**What needs to be done**
Print the line that has "- **CDN加速**: 全球内容分发网络" in it, then every remaining line of the data, exactly and without anything extra.

Dataset entries
━━━━━━━━
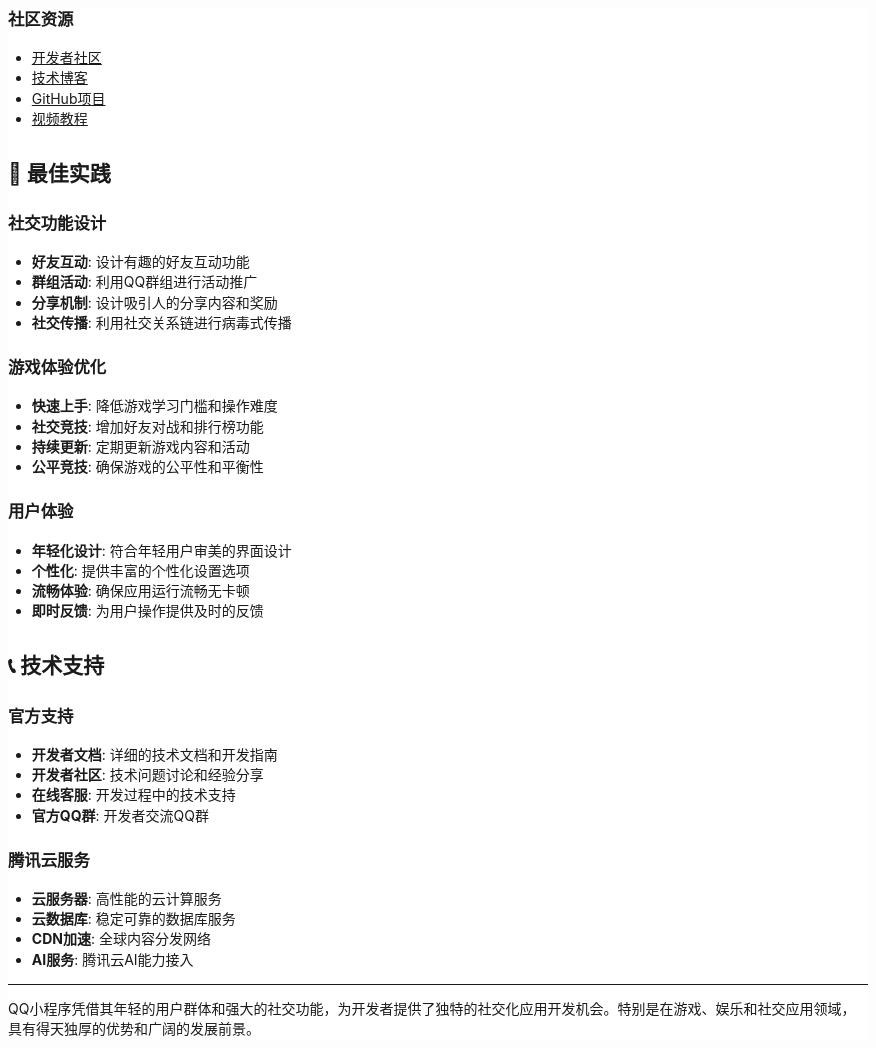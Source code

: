 ### 社区资源
- [开发者社区](https://developers.qq.com)
- [技术博客](https://cloud.tencent.com/developer/column)
- [GitHub项目](https://github.com/tencentyun)
- [视频教程](https://cloud.tencent.com/edu)

## 🎯 最佳实践

### 社交功能设计
- **好友互动**: 设计有趣的好友互动功能
- **群组活动**: 利用QQ群组进行活动推广
- **分享机制**: 设计吸引人的分享内容和奖励
- **社交传播**: 利用社交关系链进行病毒式传播

### 游戏体验优化
- **快速上手**: 降低游戏学习门槛和操作难度
- **社交竞技**: 增加好友对战和排行榜功能
- **持续更新**: 定期更新游戏内容和活动
- **公平竞技**: 确保游戏的公平性和平衡性

### 用户体验
- **年轻化设计**: 符合年轻用户审美的界面设计
- **个性化**: 提供丰富的个性化设置选项
- **流畅体验**: 确保应用运行流畅无卡顿
- **即时反馈**: 为用户操作提供及时的反馈

## 📞 技术支持

### 官方支持
- **开发者文档**: 详细的技术文档和开发指南
- **开发者社区**: 技术问题讨论和经验分享
- **在线客服**: 开发过程中的技术支持
- **官方QQ群**: 开发者交流QQ群

### 腾讯云服务
- **云服务器**: 高性能的云计算服务
- **云数据库**: 稳定可靠的数据库服务
- **CDN加速**: 全球内容分发网络
- **AI服务**: 腾讯云AI能力接入

---

QQ小程序凭借其年轻的用户群体和强大的社交功能，为开发者提供了独特的社交化应用开发机会。特别是在游戏、娱乐和社交应用领域，具有得天独厚的优势和广阔的发展前景。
━━━━━━━━
**Problem solution**
- **CDN加速**: 全球内容分发网络
- **AI服务**: 腾讯云AI能力接入

---

QQ小程序凭借其年轻的用户群体和强大的社交功能，为开发者提供了独特的社交化应用开发机会。特别是在游戏、娱乐和社交应用领域，具有得天独厚的优势和广阔的发展前景。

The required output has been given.